I recall the first time it dawned on me that the Lord may be calling me to bi–vocational ministry. During my first year, our student body association brought in a bi-vocational pastor who espoused the virtues of a tent making ministry. At the time, my head spun at the thought of being seminary trained and making my living at a secular job—let’s just say, the Lord had much work to do in my heart. I couldn’t imagine going back to my old work after making such a life changing decision. But, He began to do that work on that day. I had been exposed to the idea of pastoral ministry with little or no support from my church—the idea slowly began to grow on me.

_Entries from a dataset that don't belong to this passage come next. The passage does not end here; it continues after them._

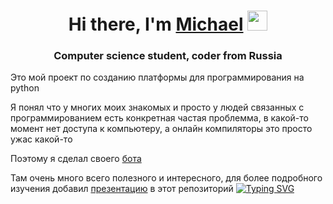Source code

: <h1 align="center">Hi there, I'm <a href="https://github.com/michaelk77/" target="_blank">Michael</a> 
<img src="https://github.com/blackcater/blackcater/raw/main/images/Hi.gif" height="32"/></h1>
<h3 align="center">Computer science student, coder from Russia</h3>
Это мой проект по созданию платформы для программирования на python

Я понял что у многих моих знакомых и просто у людей связанных с программированием есть конкретная частая проблемма, в какой-то момент нет доступа к компьютеру, а онлайн компиляторы это просто ужас какой-то

Поэтому я сделал своего <a href="https://t.me/Py_mk_bot" target="_blank">бота</a> 

Там очень много всего полезного и интересного, для более подробного изучения добавил <a href="https://github.com/michaelk77/Platform_for_Programming/blob/main/Платформа%20для%20python%20tg.pptx" target="_blank">презентацию</a> в этот репозиторий
[![Typing SVG](https://readme-typing-svg.herokuapp.com?size=22&duration=3000&multiline=true&width=500&height=70&lines=%D0%9F%D0%BE+%D0%BC%D0%BE%D0%B5%D0%BC%D1%83+%D1%8D%D1%82%D0%BE+%D0%BF%D1%80%D0%BE%D1%81%D1%82%D0%BE+%D0%B2%D1%8B%D0%B3%D0%BB%D1%8F%D0%B4%D0%B8%D1%82+%D0%BF%D1%80%D0%B8%D0%BA%D0%BE%D0%BB%D1%8C%D0%BD%D0%BE;%D0%9D%D0%BE+%D0%BF%D1%80%D0%BE%D0%B5%D0%BA%D1%82+%D0%B3%D0%BE%D1%80%D0%B0%D0%B7%D0%B4%D0%BE+%D0%BB%D1%83%D1%87%D1%88%D0%B5)](https://t.me/Py_mk_bot)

I have just embarked upon what I hope is a life of pastoral ministry. And by God’s providence, I am now a church planting bi–vocational pastor because my church has asked me to work a second job to support my family during this season of life. So, I have been thinking a lot about this type of ministry, and why it makes sense, especially for the church planter. Therefore, I am offering several reasons why bivo ministry is right for me and the church I pastor:
Bi–vocational ministry allows me to use all my gifts and talents for the glory of God
I grew up working with my father in the construction business. I learned to enjoy working on houses and other buildings. Based on this experience, I pursued a Civil Engineering degree and learned to enjoy roads, bridges, and dams. I know this may seem weird to some of you, but I love Civil Engineering work. It is a noble profession, and for many years, I identified myself with being a Civil Engineer. Yet, God called me into pastoral ministry—a calling that I could not resist. So, I am persuaded to shepherd God’s people and preach the Word of God. I want to do nothing else, but God has given me the talent of being able to do engineering work which I can use to support my family to His glory. Therefore, I have been given the privilege of doing both during this season of life.
Bi–vocational ministry removes financial burden from the local church:
We started with just a few families at Grace Bible Church Gainesville. They are faithful and I’m certain would like to fully support me in ministry, but we had to be realistic. We believe that the pastor has a right to be paid for ministry (1 Corinthians 9:11; 1 Timothy 5:17–18), but we live in an expensive world and many families must rely on two incomes to make ends meet. The burden of fully supporting my family would be overwhelming to our church and could impact the potential for future ministry here in Gainesville. I have a family of six which is pricey to feed and clothe, not to mention housing and transportation. If we were fully supported by the church, most of the budget would be set aside for my salary just to sustain us. I don’t think that would be fair to the people of GBC.
Bi–vocational ministry allows a greater focus on other budget needs
Since I have chosen to work a second job, the church does not have to pay my salary. This allows that money to be freed up for other purposes such as missions, evangelism, and discipleship. We also have more money to rent a building when that time comes. As a church plant, we have the task of starting from scratch which has its advantages. But, we must procure everything from hymnals to trashcans and from pew bibles to pews (or chairs). You get the picture—our financial needs are great; therefore, not paying me allows us to spend more money in these important areas which will strengthen the church.
Bi–vocational ministry is a great example to the flock
Many people have unfairly believed that Sunday is the only day their pastor works. Obviously, this is an unfair caricature of the pastor’s responsibility, because most pastors work hard in prayer and the word and are a gift to their churches, and they carry the constant burden of the church on their minds and hearts. Having said this, the bivo pastor generally doesn’t have to face this issue. This does not mean that he doesn’t flitter away time just as much as the next guy. But, in holding two or even more jobs, he is an example to the flock of hard work and dedication to his family, his church and to his Lord.
We can pray that God would raise up a cadre of men who are willing to sacrifice in small bivo ministries. I believe this type of ministry is the way forward in the church and I will write more on this subject in future blog posts.